What are Snowflake Tasks?

A Complete Guide to Snowflake Tasks and Their Use Cases

Photo: Propel

‍

What are Snowflake Tasks?

Snowflake Tasks are user-defined objects in Snowflake that enable the automation of repetitive SQL operations. They allow for the scheduling and execution of SQL statements on a regular basis while also providing flexibility in terms of time intervals and chaining of tasks. Snowflake Tasks help streamline the process of data ingestion, transformation, and monitoring by offering an efficient and flexible mechanism for managing these operations.
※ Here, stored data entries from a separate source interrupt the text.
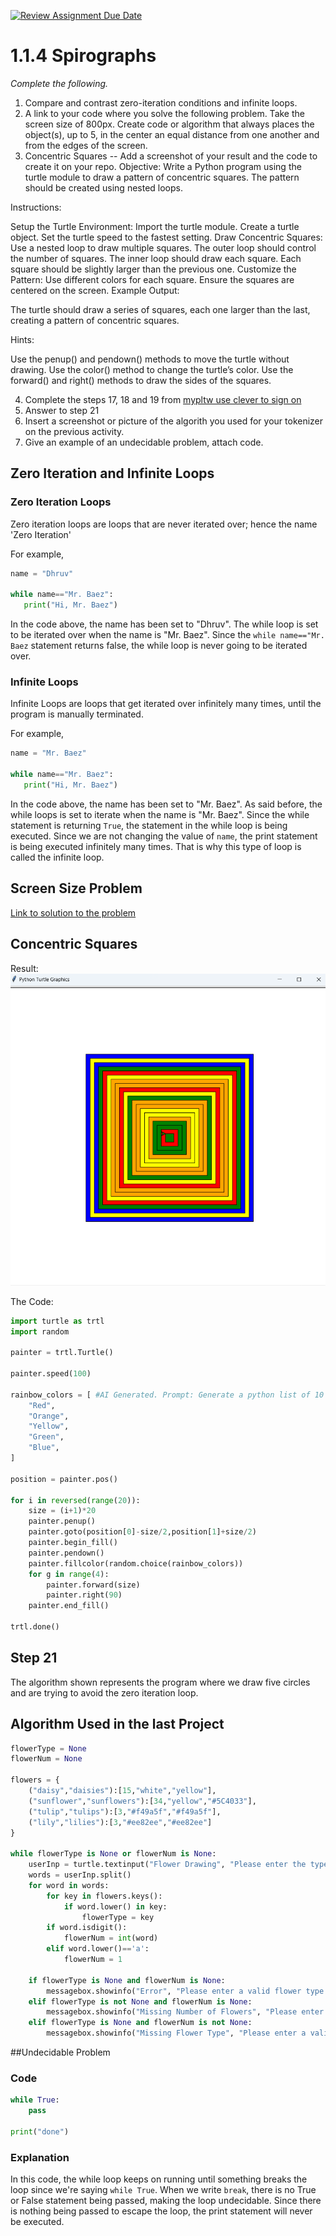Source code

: [![Review Assignment Due Date](https://classroom.github.com/assets/deadline-readme-button-22041afd0340ce965d47ae6ef1cefeee28c7c493a6346c4f15d667ab976d596c.svg)](https://classroom.github.com/a/SkD24yV8)
# 1.1.4 Spirographs

*Complete the following.*

1. Compare and contrast zero-iteration conditions and infinite loops.
2. A link to your code where you solve the following problem. Take the screen size of 800px. Create code or algorithm that always places the object(s), up to 5, in the center an equal distance from one another and from the edges of the screen.
3. Concentric Squares -- Add a screenshot of your result and the code to create it on your repo.
Objective: Write a Python program using the turtle module to draw a pattern of concentric squares. The pattern should be created using nested loops.

Instructions:

Setup the Turtle Environment:
Import the turtle module.
Create a turtle object.
Set the turtle speed to the fastest setting.
Draw Concentric Squares:
Use a nested loop to draw multiple squares.
The outer loop should control the number of squares.
The inner loop should draw each square.
Each square should be slightly larger than the previous one.
Customize the Pattern:
Use different colors for each square.
Ensure the squares are centered on the screen.
Example Output:

The turtle should draw a series of squares, each one larger than the last, creating a pattern of concentric squares.

Hints:

Use the penup() and pendown() methods to move the turtle without drawing.
Use the color() method to change the turtle’s color.
Use the forward() and right() methods to draw the sides of the squares.


4. Complete the steps 17, 18 and 19 from [mypltw use clever to sign on](https://pltw.read.inkling.com/a/b/5310c007377c46e28d745961310f0c2e/p/728c751a6c4145bea0ea83c5058fb9f9#44b0003a2ee14fcc9865e7bb5faec747)
5. Answer to step 21
6. Insert a screenshot or picture of the algorith you used for your tokenizer on the previous activity.
7. Give an example of an undecidable problem, attach code.

## Zero Iteration and Infinite Loops
### Zero Iteration Loops
Zero iteration loops are loops that are never iterated over; hence the name 'Zero Iteration'

For example,
```python
name = "Dhruv"

while name=="Mr. Baez":
   print("Hi, Mr. Baez")
```
In the code above, the name has been set to "Dhruv". The while loop is set to be iterated over when the name is "Mr. Baez". Since the ```while name=="Mr. Baez``` statement returns false, the while loop is never going to be iterated over.

### Infinite Loops
Infinite Loops are loops that get iterated over infinitely many times, until the program is manually terminated.

For example,
```python
name = "Mr. Baez"

while name=="Mr. Baez":
   print("Hi, Mr. Baez")
```
In the code above, the name has been set to "Mr. Baez". As said before, the while loops is set to iterate when the name is "Mr. Baez". Since the while statement is returning ```True```, the statement in the while loop is being executed. Since we are not changing the value of ```name```, the print statement is being executed infinitely many times. That is why this type of loop is called the infinite loop.

## Screen Size Problem
[Link to solution to the problem](https://github.com/Aero-ComSci/1-1-4-spinning-with-spirographs-kotharidhruv/blob/e31ff41addaa5857ae774943b40f421d007f70e5/screensize.py)

## Concentric Squares
Result:
![concentric square result](https://github.com/Aero-ComSci/1-1-4-spinning-with-spirographs-kotharidhruv/blob/3c9ad8d4210827ba74426f68dd40507d8758fba5/concentric_squares_img.png "Concentric squares")

The Code:
```python
import turtle as trtl
import random

painter = trtl.Turtle()

painter.speed(100)

rainbow_colors = [ #AI Generated. Prompt: Generate a python list of 10 colors in the rainbow
    "Red",
    "Orange",
    "Yellow",
    "Green",
    "Blue",
]

position = painter.pos()

for i in reversed(range(20)):
    size = (i+1)*20
    painter.penup()
    painter.goto(position[0]-size/2,position[1]+size/2)
    painter.begin_fill()
    painter.pendown()
    painter.fillcolor(random.choice(rainbow_colors))
    for g in range(4):
        painter.forward(size)
        painter.right(90)
    painter.end_fill()

trtl.done()
```
## Step 21
The algorithm shown represents  the program where we draw five circles and are trying to avoid the zero iteration loop.

## Algorithm Used in the last Project
```python
flowerType = None
flowerNum = None

flowers = {
    ("daisy","daisies"):[15,"white","yellow"],
    ("sunflower","sunflowers"):[34,"yellow","#5C4033"],
    ("tulip","tulips"):[3,"#f49a5f","#f49a5f"],
    ("lily","lilies"):[3,"#ee82ee","#ee82ee"]
}

while flowerType is None or flowerNum is None:
    userInp = turtle.textinput("Flower Drawing", "Please enter the type of flower you want and the number of flowers: ")
    words = userInp.split()
    for word in words:
        for key in flowers.keys():
            if word.lower() in key:
                flowerType = key
        if word.isdigit():
            flowerNum = int(word)
        elif word.lower()=='a':
            flowerNum = 1

    if flowerType is None and flowerNum is None:
        messagebox.showinfo("Error", "Please enter a valid flower type and number of flowers.")
    elif flowerType is not None and flowerNum is None:
        messagebox.showinfo("Missing Number of Flowers", "Please enter the number of flowers.")
    elif flowerType is None and flowerNum is not None:
        messagebox.showinfo("Missing Flower Type", "Please enter a valid type of flower.")
```

##Undecidable Problem
### Code
```python
while True:
    pass

print("done")
```

### Explanation
In this code, the while loop keeps on running until something breaks the loop since we're saying ```while True```. When we write ```break```, there is no True or False statement being passed, making the loop undecidable. Since there is nothing being passed to escape the loop, the print statement will never be executed.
Source: Snowflake Tasks Documentation

What are the use cases for Snowflake Tasks

There are numerous use cases for Snowflake Tasks, including:

Scheduled queries

Snowflake Tasks can be employed to automate the execution of recurring SQL queries. By scheduling queries, you can ensure that data is consistently refreshed and that analytics are always up-to-date. These scheduled queries may be employed for various purposes, such as data validation, monitoring, and generating reports or dashboards.

Transformations

Data transformations are a critical aspect of any data pipeline. Snowflake Tasks can facilitate these transformations by allowing the scheduling of SQL statements that manipulate and transform raw data into a consumable format. This enables users to maintain clean and structured data while reducing manual intervention.

Change data capture

In combination with Snowflake Streams, Tasks can be used for change data capture (CDC). This process involves monitoring changes to your source data and applying those changes to a target system. Snowflake Tasks and Streams make CDC efficient and reliable, allowing you to keep your data synchronized across multiple systems.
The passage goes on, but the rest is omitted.